Dia katakan, persoalan-persoalan konflik sosial yang berkembang tersebut tidak menutup kemungkinan juga bisa masuk di Kabupaten Mateng, sehingga perlu adanya antisipasi dari semua pihak.
“Isu SARA yang berkembang saat ini jika tidak dicegah sejak dini, maka akan menjadi permasalahan yang berbuntut panjang. Oleh karena itu semua pihak perlu memberikan kontrol dalam setiap kebijakan yang berkaitan dengan SARA, Hoax dan Intoleransi,” kata Nasrullah.

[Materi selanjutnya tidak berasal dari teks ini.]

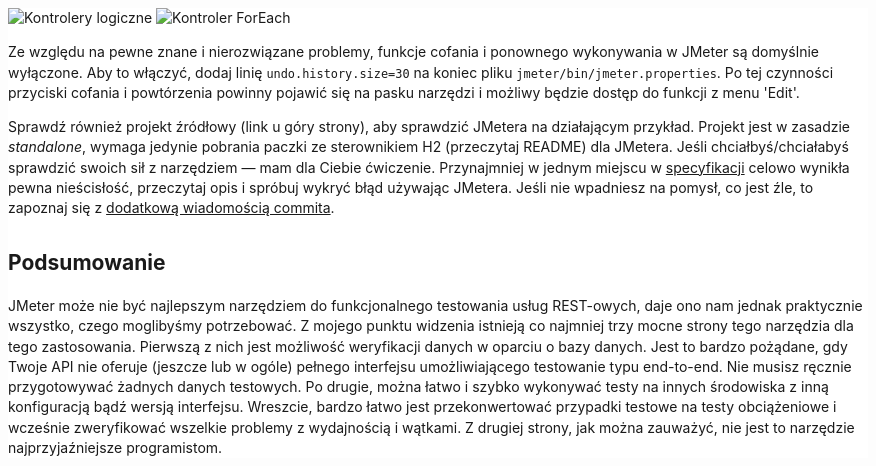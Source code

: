 <img src="/img/lazy/jmeter/logic-controllers.jpg" data-src="/img/hq/jmeter/logic-controllers.jpg" alt="Kontrolery logiczne" title="Kontrolery logiczne">
<img src="/img/lazy/jmeter/foreach-controller.jpg" data-src="/img/hq/jmeter/foreach-controller.jpg" alt="Kontroler ForEach" title="Kontroler ForEach">

Ze względu na pewne znane i nierozwiązane problemy, funkcje cofania i ponownego wykonywania w JMeter są domyślnie wyłączone. Aby to włączyć, dodaj linię `undo.history.size=30` na koniec pliku `jmeter/bin/jmeter.properties`. Po tej czynności przyciski cofania i powtórzenia powinny pojawić się na pasku narzędzi i możliwy będzie dostęp do funkcji z menu 'Edit'.

Sprawdź również projekt źródłowy (link u góry strony), aby sprawdzić JMetera na działającym przykład. Projekt jest w zasadzie *standalone*, wymaga jedynie pobrania paczki ze sterownikiem H2 (przeczytaj README) dla JMetera. Jeśli chciałbyś/chciałabyś sprawdzić swoich sił z narzędziem — mam dla Ciebie ćwiczenie. Przynajmniej w jednym miejscu w [specyfikacji](http://t3rmian.github.io/jmeter-samples) celowo wynikła pewna nieścisłość, przeczytaj opis i spróbuj wykryć błąd używając JMetera. Jeśli nie wpadniesz na pomysł, co jest źle, to zapoznaj się z [dodatkową wiadomością commita](https://github.com/t3rmian/jmeter-samples/commit/332ae86d42d946fc25dcdf29ba3729b2522cd6e2).

## Podsumowanie

JMeter może nie być najlepszym narzędziem do funkcjonalnego testowania usług REST-owych, daje ono nam jednak praktycznie wszystko, czego moglibyśmy potrzebować. Z mojego punktu widzenia istnieją co najmniej trzy mocne strony tego narzędzia dla tego zastosowania. Pierwszą z nich jest możliwość weryfikacji danych w oparciu o bazy danych. Jest to bardzo pożądane, gdy Twoje API nie oferuje (jeszcze lub w ogóle) pełnego interfejsu umożliwiającego testowanie typu end-to-end. Nie musisz ręcznie przygotowywać żadnych danych testowych. Po drugie, można łatwo i szybko wykonywać testy na innych środowiska z inną konfiguracją bądź wersją interfejsu. Wreszcie, bardzo łatwo jest przekonwertować przypadki testowe na testy obciążeniowe i wcześnie zweryfikować wszelkie problemy z wydajnością i wątkami. Z drugiej strony, jak można zauważyć, nie jest to narzędzie najprzyjaźniejsze programistom.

Terkait tema dialog, Miharsa Chandra pihaknya fokus pada isu Hoax. Berbicara tentang Hoax, merupakan sebuah berita bohong yang seolah-olah nyata dan biasanya penyebarannya lewat media online. Dampak dari Hoax sendiri sangat banyak salah satunya miskomunikasi yang menyebabkan kekacauan di tengah masyarakat.
“Semua tentu tau, sebagian besar permasalahan yang terjadi di Indonesia akhir-akhir ini selalu dikaitkan dengan isu Hoax yang sangat meresahkan. Oleh karena itu, sebelum menyebarkan sebuah berita, cek dahulu kevalidannya dan jangan juga mudah menerima mentah-mentah berita yang datang dari luar,” ujar Miharsa.
Olehnya itu, Miharsa mengajak agar jangan mudah menyebarkan isu yang belum tentu kebenarannya, saring dahulu dan gunakan internet dengan bijak, karena peribahasa saat ini yang berkembang bahwa jarimu adalah harimaumu.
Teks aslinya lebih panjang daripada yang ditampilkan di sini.